→ **INSTRUCTIONS TO FOLLOW**
Once you find the line containing "Onqlave platform do?**" in the data below, copy it and each following line exactly, up to and including the line containing "- **[API Key](../administration/apikey)**", and nothing else.

Records drawn from a dataset
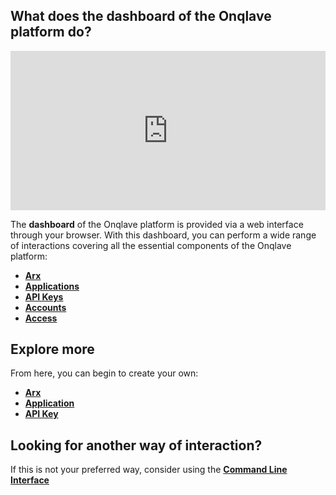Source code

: ## **What does the dashboard of the Onqlave platform do?**

<div style="width:100%;height:0px;position:relative;padding-bottom:50.548%;"><iframe src="https://streamable.com/e/m8fnvi?autoplay=1&nocontrols=1" frameborder="0" width="100%" height="100%" allowfullscreen allow="autoplay" style="width:100%;height:100%;position:absolute;left:0px;top:0px;overflow:hidden;"></iframe></div>

The **dashboard** of the Onqlave platform is provided via a web interface through your browser.
With this dashboard, you can perform a wide range of interactions covering all the essential components of the Onqlave platform:

- **[Arx](../administration/arx)**
- **[Applications](../administration/application)**
- **[API Keys](../administration/apikey)**
- **[Accounts](../platform/account)**
- **[Access](../platform/access)**

## **Explore more**

From here, you can begin to create your own:

- **[Arx](../administration/arx)**
- **[Application](../administration/application)**
- **[API Key](../administration/apikey)**


## **Looking for another way of interaction?**

If this is not your preferred way, consider using the [**Command Line Interface**](../cli-guide/overview-cli.md)
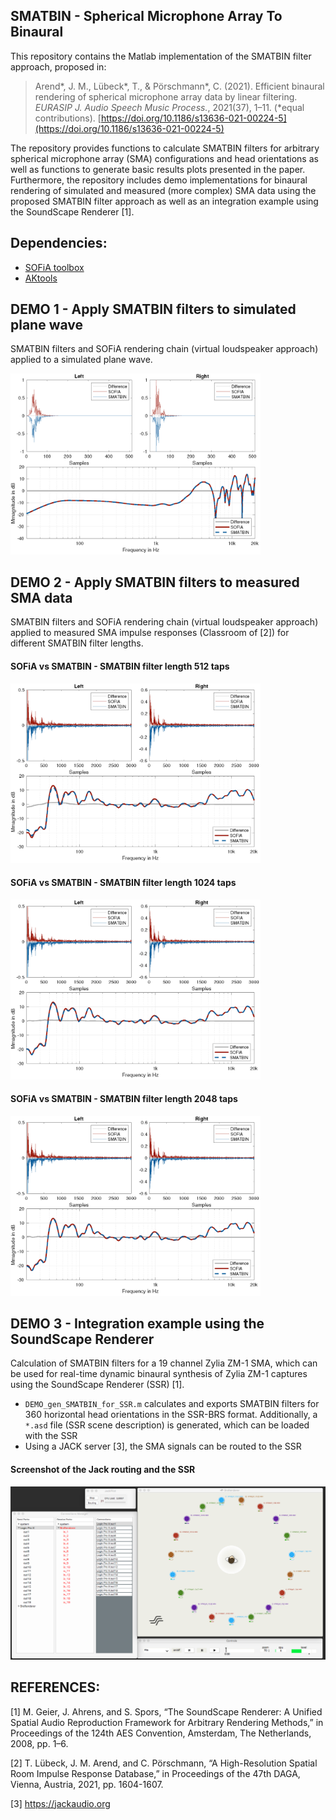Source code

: ## SMATBIN - Spherical Microphone Array To Binaural
This repository contains the Matlab implementation of the SMATBIN filter approach, proposed in: 
> Arend\*, J. M., Lübeck\*, T., & Pörschmann\*, C. (2021). Efficient binaural rendering of spherical microphone array data by linear filtering. *EURASIP J. Audio Speech Music Process.*, 2021(37), 1–11. (\*equal contributions). [https://doi.org/10.1186/s13636-021-00224-5](https://doi.org/10.1186/s13636-021-00224-5) 


The repository provides functions to calculate SMATBIN filters for arbitrary spherical microphone array (SMA) configurations and head orientations as well as functions to generate basic results plots presented in the paper. Furthermore, the repository includes demo implementations for binaural rendering of simulated and measured (more complex) SMA data using the proposed SMATBIN filter approach as well as an integration example using the SoundScape Renderer [1].

## Dependencies:
* [SOFiA toolbox](https://github.com/AudioGroupCologne/SOFiA)
* [AKtools](https://www.ak.tu-berlin.de/menue/publications/open_research_tools/aktools/)

## DEMO 1 - Apply SMATBIN filters to simulated plane wave
SMATBIN filters and SOFiA rendering chain (virtual loudspeaker approach) applied to a simulated plane wave.

<img src="src/.doc/Simulated_pw_smatbin_2048.png" alt="Overview" width="400"/>

## DEMO 2 - Apply SMATBIN filters to measured SMA data
SMATBIN filters and SOFiA rendering chain (virtual loudspeaker approach) applied to measured SMA impulse responses (Classroom of [2]) for different SMATBIN filter lengths. 

#### SOFiA vs SMATBIN - SMATBIN filter length 512 taps
<img src="src/.doc/Measured_sma_smatbin_512.png" alt="Overview" width="400"/>

#### SOFiA vs SMATBIN - SMATBIN filter length 1024 taps
<img src="src/.doc/Measured_sma_smatbin_1024.png" alt="Overview" width="400"/>

#### SOFiA vs SMATBIN - SMATBIN filter length 2048 taps
<img src="src/.doc/Measured_sma_smatbin_2048.png" alt="Overview" width="400"/>

## DEMO 3 - Integration example using the SoundScape Renderer
Calculation of SMATBIN filters for a 19 channel Zylia ZM-1 SMA, which can be used for real-time dynamic binaural synthesis of Zylia ZM-1 captures using the SoundScape Renderer (SSR) [1].

* `DEMO_gen_SMATBIN_for_SSR.m` calculates and exports SMATBIN filters for 360 horizontal head orientations in the SSR-BRS format. Additionally, a `*.asd` file (SSR scene description) is generated, which can be loaded with the SSR
* Using a JACK server [3], the SMA signals can be routed to the SSR

#### Screenshot of the Jack routing and the SSR
<img src="src/.doc/Smatbin_zylia_filters_SSR_screenshot.png" alt="Overview" width="650"/>

## REFERENCES:
[1] M. Geier, J. Ahrens, and S. Spors, “The SoundScape Renderer: A Unified Spatial Audio Reproduction Framework for Arbitrary Rendering Methods,” in Proceedings of the 124th AES Convention, Amsterdam, The Netherlands, 2008, pp. 1–6.

[2] T. Lübeck, J. M. Arend, and C. Pörschmann, “A High-Resolution Spatial Room Impulse Response Database,” in Proceedings of the 47th DAGA, Vienna, Austria, 2021, pp. 1604-1607.

[3] https://jackaudio.org
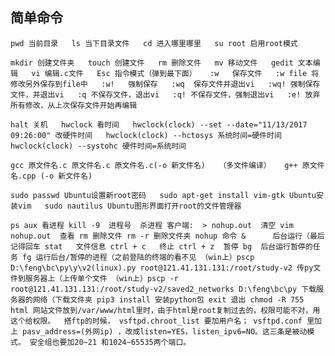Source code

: 
## 简单命令   
`pwd 当前目录  
ls 当下目录文件  
cd 进入哪里哪里  
su root 启用root模式  `

`mkdir 创建文件夹  
touch 创建文件  
rm 删除文件  
mv 移动文件  
gedit 文本编辑  
vi 编辑.c文件  
Esc 指令模式（弹到最下面）  
:w   保存文件  
:w file 将修改另外保存到file中  
:w!   强制保存  
:wq  保存文件并退出vi  
:wq! 强制保存文件，并退出vi  
:q 不保存文件，退出vi  
:q! 不保存文件，强制退出vi  
:e! 放弃所有修改，从上次保存文件开始再编辑  `

`halt 关机  
hwclock 看时间  
hwclock(clock) --set --date="11/13/2017 09:26:00" 改硬件时间  
hwclock(clock) --hctosys 系统时间=硬件时间  
hwclock(clock) --systohc 硬件时间=系统时间  `

`gcc 原文件名.c 原文件名.c 原文件名.c(-o 新文件名)   （多文件编译）  
g++ 原文件名.cpp (-o 新文件名)  `

`sudo passwd Ubuntu设置新root密码  
sudo apt-get install vim-gtk Ubuntu安装vim  
sudo nautilus Ubuntu图形界面打开root的文件管理器  `

`ps aux 看进程
kill -9  进程号  杀进程
客户端:  > nohup.out  清空
vim nohup.out  查看
rm 删除文件
rm -r 删除文件夹
nohup 命令 &      后台运行（最后记得回车
stat   文件信息
ctrl + c   终止
ctrl + z  暂停
bg  后台运行暂停的任务
fg 运行后台/暂停的进程（之前登陆的终端的看不见
（win上）pscp D:\feng\bc\py\y\v2(linux).py root@121.41.131.131:/root/study-v2 传py文件到服务器上（上传单个文件
（win上）pscp -r root@121.41.131.131:/root/study-v2/saved2_networks D:\feng\bc\py 下载服务器的网络（下载文件夹
pip3 install 安装python包
exit 退出
chmod -R 755 html 网站文件放到/var/www/html里时，由于html是root复制过去的，权限可能不对，用这个给权限。 
搭ftp的时候， vsftpd.chroot_list 要加用户名； vsftpd.conf 里加上 pasv_address=(外网ip) ，改成listen=YES，listen_ipv6=NO。这三条是被动模式。
安全组也要加20~21 和1024~65535两个端口。`
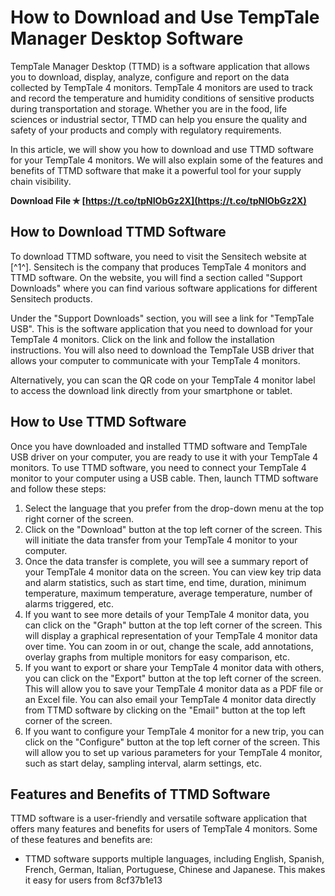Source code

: 
 
# How to Download and Use TempTale Manager Desktop Software
 
TempTale Manager Desktop (TTMD) is a software application that allows you to download, display, analyze, configure and report on the data collected by TempTale 4 monitors. TempTale 4 monitors are used to track and record the temperature and humidity conditions of sensitive products during transportation and storage. Whether you are in the food, life sciences or industrial sector, TTMD can help you ensure the quality and safety of your products and comply with regulatory requirements.
 
In this article, we will show you how to download and use TTMD software for your TempTale 4 monitors. We will also explain some of the features and benefits of TTMD software that make it a powerful tool for your supply chain visibility.
 
**Download File ✯ [https://t.co/tpNIObGz2X](https://t.co/tpNIObGz2X)**


 
## How to Download TTMD Software
 
To download TTMD software, you need to visit the Sensitech website at [^1^]. Sensitech is the company that produces TempTale 4 monitors and TTMD software. On the website, you will find a section called "Support Downloads" where you can find various software applications for different Sensitech products.
 
Under the "Support Downloads" section, you will see a link for "TempTale USB". This is the software application that you need to download for your TempTale 4 monitors. Click on the link and follow the installation instructions. You will also need to download the TempTale USB driver that allows your computer to communicate with your TempTale 4 monitors.
 
Alternatively, you can scan the QR code on your TempTale 4 monitor label to access the download link directly from your smartphone or tablet.
 
## How to Use TTMD Software
 
Once you have downloaded and installed TTMD software and TempTale USB driver on your computer, you are ready to use it with your TempTale 4 monitors. To use TTMD software, you need to connect your TempTale 4 monitor to your computer using a USB cable. Then, launch TTMD software and follow these steps:
 
1. Select the language that you prefer from the drop-down menu at the top right corner of the screen.
2. Click on the "Download" button at the top left corner of the screen. This will initiate the data transfer from your TempTale 4 monitor to your computer.
3. Once the data transfer is complete, you will see a summary report of your TempTale 4 monitor data on the screen. You can view key trip data and alarm statistics, such as start time, end time, duration, minimum temperature, maximum temperature, average temperature, number of alarms triggered, etc.
4. If you want to see more details of your TempTale 4 monitor data, you can click on the "Graph" button at the top left corner of the screen. This will display a graphical representation of your TempTale 4 monitor data over time. You can zoom in or out, change the scale, add annotations, overlay graphs from multiple monitors for easy comparison, etc.
5. If you want to export or share your TempTale 4 monitor data with others, you can click on the "Export" button at the top left corner of the screen. This will allow you to save your TempTale 4 monitor data as a PDF file or an Excel file. You can also email your TempTale 4 monitor data directly from TTMD software by clicking on the "Email" button at the top left corner of the screen.
6. If you want to configure your TempTale 4 monitor for a new trip, you can click on the "Configure" button at the top left corner of the screen. This will allow you to set up various parameters for your TempTale 4 monitor, such as start delay, sampling interval, alarm settings, etc.

## Features and Benefits of TTMD Software
 
TTMD software is a user-friendly and versatile software application that offers many features and benefits for users of TempTale 4 monitors. Some of these features and benefits are:

- TTMD software supports multiple languages, including English, Spanish, French, German, Italian, Portuguese, Chinese and Japanese. This makes it easy for users from 8cf37b1e13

→ **PROBLEM SOLUTION**
: ## **What does the dashboard of the Onqlave platform do?**

<div style="width:100%;height:0px;position:relative;padding-bottom:50.548%;"><iframe src="https://streamable.com/e/m8fnvi?autoplay=1&nocontrols=1" frameborder="0" width="100%" height="100%" allowfullscreen allow="autoplay" style="width:100%;height:100%;position:absolute;left:0px;top:0px;overflow:hidden;"></iframe></div>

The **dashboard** of the Onqlave platform is provided via a web interface through your browser.
With this dashboard, you can perform a wide range of interactions covering all the essential components of the Onqlave platform:

- **[Arx](../administration/arx)**
- **[Applications](../administration/application)**
- **[API Keys](../administration/apikey)**
- **[Accounts](../platform/account)**
- **[Access](../platform/access)**

## **Explore more**

From here, you can begin to create your own:

- **[Arx](../administration/arx)**
- **[Application](../administration/application)**
- **[API Key](../administration/apikey)**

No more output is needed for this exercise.